Makalani is an Associate Professor in the Department of African and African Diaspora Studies at the University of Texas. His interests include intellectual history, black political thought, racial identity, black radicalism, and diaspora in the Caribbean, US, and Europe. Makalani is the author of In the Cause of Freedom: Radical Black Internationalism from Harlem to London, 1917-1939 (University of North Carolina, 2011); and co-editor (with Davarian Baldwin) of Escape from New York: The New Negro Renaissance beyond Harlem (University of Minnesota Press, 2013). In addition to editing a special issue of Social Text on “Diaspora and the Localities of Race,” his articles have appeared in the journals Souls and the Journal of African American History, and several edited collections. He is currently writing a history of C. L. R. James’s work on the West Indies Federation from 1958-1962, tentatively titled, Calypso Conquered the World: C. L. R. James and the Politically Unimaginable in Trinidad. Follow him on Twitter at @minkmak
Richard Mares: Where and how do you place Williana Burroughs and Grace Campbell within the long history of black women’s radicalism?

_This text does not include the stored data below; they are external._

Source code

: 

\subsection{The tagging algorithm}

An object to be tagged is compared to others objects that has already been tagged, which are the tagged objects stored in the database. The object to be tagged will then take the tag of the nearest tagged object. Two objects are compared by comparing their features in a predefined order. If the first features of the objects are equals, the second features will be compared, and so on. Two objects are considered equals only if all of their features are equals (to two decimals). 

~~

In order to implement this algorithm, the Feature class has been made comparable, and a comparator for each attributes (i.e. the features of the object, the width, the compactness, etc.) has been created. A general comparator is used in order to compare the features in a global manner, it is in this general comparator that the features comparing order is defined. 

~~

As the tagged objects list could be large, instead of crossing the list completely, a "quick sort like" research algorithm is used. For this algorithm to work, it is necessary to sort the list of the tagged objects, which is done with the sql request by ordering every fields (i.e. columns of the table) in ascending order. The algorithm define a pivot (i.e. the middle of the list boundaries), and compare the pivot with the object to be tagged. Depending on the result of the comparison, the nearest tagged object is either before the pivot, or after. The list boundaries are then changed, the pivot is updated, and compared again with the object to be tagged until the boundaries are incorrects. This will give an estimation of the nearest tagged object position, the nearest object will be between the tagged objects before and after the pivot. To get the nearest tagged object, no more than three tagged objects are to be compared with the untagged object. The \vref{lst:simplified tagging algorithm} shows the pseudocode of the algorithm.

Minkah Makalani: Williana Burroughs and Grace Campbell fit within a history of black women radicals who both laid the very foundations of social movement organizations and elaborated the ideological and conceptual tools essential to those movements. We are learning a great deal more about such women as Audley Moore, Claudia Jones, Una Marson, Olive Morris, Flo Kennedy, and Vicki Garvin—black radical women we can locate within a genealogy that includes and builds on the works of women like Amy Ashwood Garvey and Amy Jacques Garvey. Burroughs and Campbell were equally as instrumental in establishing what we might call a black radical women’s tradition, though I would stress that what we think of as a black radical tradition would look much different without these radical black women. In some ways, Campbell’s and Burroughs’ role may have been minimized because the bulk of their organizational and intellectual work occurred within male dominated organizations tied in different ways to the international communist movement. This raises important questions of archival silencing, that in some ways reflects the very silencing that both endured within the white left. So my hope is to add to the work of such historians as Cheryl Hicks, Erik McDuffie, and LaShawn Harris who have already told us so much of what we know about Campbell and Burroughs.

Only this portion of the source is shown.